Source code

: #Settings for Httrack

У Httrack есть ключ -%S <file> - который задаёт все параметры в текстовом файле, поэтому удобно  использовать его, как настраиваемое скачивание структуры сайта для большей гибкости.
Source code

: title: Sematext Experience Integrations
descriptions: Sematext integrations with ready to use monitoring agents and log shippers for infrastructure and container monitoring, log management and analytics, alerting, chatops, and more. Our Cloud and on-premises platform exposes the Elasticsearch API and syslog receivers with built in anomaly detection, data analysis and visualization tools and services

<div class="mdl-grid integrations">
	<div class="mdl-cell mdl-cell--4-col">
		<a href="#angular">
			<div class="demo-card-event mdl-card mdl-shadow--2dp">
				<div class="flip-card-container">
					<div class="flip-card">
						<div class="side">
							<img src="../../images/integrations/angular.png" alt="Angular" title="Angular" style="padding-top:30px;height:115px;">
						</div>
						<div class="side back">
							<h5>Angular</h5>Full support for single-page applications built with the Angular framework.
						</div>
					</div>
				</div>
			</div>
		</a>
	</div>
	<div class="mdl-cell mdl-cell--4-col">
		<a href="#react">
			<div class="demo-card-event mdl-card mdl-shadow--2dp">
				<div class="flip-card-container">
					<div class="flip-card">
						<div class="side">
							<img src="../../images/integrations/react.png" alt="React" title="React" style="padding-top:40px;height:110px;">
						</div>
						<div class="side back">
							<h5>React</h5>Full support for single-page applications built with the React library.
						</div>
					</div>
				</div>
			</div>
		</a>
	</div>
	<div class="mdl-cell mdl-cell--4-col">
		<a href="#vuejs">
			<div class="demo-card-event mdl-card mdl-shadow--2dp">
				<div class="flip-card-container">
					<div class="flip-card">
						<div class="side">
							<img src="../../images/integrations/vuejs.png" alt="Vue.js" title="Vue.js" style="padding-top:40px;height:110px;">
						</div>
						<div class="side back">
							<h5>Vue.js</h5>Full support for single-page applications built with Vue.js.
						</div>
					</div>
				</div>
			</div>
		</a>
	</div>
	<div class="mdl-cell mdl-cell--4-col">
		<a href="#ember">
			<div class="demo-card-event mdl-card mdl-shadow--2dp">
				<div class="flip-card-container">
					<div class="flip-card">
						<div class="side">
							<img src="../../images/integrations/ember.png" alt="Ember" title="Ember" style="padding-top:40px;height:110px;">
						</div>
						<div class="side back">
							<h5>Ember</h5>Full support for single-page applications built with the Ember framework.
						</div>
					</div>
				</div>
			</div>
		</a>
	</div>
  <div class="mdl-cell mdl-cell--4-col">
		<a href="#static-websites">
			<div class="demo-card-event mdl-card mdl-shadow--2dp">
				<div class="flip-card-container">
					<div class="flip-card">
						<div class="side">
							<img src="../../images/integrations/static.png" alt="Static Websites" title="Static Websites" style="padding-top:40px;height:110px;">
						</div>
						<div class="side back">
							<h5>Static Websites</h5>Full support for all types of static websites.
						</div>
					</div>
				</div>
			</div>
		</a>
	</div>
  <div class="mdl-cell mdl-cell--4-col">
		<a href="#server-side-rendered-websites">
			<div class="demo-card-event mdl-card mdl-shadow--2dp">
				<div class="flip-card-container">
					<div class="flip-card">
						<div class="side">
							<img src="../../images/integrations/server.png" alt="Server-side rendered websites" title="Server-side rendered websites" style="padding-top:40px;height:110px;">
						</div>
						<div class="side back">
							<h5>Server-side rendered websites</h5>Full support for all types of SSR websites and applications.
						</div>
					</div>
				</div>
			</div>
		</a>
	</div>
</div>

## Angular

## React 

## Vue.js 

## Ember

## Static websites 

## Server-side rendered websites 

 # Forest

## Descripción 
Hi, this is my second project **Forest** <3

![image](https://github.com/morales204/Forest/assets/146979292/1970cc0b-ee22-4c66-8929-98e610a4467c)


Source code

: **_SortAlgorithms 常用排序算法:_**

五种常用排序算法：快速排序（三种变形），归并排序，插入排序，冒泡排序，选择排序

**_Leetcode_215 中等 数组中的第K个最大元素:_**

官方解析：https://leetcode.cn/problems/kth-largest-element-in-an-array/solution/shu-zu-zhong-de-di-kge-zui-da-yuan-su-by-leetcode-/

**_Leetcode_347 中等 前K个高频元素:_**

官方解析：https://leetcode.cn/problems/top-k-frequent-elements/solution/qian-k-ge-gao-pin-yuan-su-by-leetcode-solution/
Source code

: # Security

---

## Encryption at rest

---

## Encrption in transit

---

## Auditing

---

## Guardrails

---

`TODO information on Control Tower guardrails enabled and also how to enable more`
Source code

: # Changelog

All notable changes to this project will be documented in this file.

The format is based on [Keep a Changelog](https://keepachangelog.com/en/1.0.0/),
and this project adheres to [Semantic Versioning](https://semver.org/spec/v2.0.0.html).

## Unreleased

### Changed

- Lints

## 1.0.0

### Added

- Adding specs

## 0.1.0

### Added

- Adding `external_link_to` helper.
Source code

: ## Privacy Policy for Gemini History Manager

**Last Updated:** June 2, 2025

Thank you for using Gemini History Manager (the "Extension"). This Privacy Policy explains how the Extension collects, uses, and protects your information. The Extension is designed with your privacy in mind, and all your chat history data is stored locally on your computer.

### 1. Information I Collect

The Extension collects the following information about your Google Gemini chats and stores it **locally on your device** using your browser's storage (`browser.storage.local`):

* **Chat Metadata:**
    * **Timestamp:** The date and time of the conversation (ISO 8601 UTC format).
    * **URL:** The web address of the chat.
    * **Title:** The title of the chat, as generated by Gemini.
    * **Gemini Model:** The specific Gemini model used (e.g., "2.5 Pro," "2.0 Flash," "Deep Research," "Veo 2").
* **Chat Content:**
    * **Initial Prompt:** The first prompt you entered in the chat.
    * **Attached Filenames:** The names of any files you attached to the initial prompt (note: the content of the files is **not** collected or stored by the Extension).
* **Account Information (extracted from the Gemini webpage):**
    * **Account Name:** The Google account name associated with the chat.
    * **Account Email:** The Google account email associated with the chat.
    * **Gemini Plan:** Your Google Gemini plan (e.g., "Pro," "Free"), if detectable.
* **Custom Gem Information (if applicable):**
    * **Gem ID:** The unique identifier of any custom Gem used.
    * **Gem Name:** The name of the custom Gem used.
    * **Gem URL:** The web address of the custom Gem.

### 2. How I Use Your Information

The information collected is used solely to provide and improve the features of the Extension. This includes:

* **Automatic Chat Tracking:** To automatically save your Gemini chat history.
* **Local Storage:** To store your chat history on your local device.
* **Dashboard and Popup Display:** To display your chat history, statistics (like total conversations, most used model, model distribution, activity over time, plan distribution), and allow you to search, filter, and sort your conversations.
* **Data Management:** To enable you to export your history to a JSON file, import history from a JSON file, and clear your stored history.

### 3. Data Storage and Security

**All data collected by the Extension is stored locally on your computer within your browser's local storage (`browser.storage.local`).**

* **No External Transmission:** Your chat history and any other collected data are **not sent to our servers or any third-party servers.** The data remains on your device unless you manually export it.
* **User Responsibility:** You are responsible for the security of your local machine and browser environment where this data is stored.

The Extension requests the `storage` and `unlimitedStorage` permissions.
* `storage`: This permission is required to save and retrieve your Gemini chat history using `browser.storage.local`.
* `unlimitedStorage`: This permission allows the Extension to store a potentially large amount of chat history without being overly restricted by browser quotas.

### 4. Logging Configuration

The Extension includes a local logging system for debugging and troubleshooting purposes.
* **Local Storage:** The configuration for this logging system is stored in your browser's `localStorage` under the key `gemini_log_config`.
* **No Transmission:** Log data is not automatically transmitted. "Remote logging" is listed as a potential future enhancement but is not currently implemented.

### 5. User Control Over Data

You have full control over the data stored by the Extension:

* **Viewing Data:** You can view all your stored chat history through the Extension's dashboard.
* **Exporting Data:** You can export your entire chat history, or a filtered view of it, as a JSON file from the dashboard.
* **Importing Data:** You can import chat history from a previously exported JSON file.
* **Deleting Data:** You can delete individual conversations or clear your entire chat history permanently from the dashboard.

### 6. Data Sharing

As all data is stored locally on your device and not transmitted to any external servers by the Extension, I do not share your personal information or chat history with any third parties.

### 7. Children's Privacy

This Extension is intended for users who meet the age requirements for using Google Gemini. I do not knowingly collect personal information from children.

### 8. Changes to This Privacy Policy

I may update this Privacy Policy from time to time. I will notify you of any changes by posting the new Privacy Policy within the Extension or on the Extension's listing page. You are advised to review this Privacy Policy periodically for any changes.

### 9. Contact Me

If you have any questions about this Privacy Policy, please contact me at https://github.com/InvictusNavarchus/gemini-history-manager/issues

──────────────────────────────

[Task details]: Each line above that carries the string "transmitted" has to be returned.

[Task output]:
* **No Transmission:** Log data is not automatically transmitted. "Remote logging" is listed as a potential future enhancement but is not currently implemented.
As all data is stored locally on your device and not transmitted to any external servers by the Extension, I do not share your personal information or chat history with any third parties.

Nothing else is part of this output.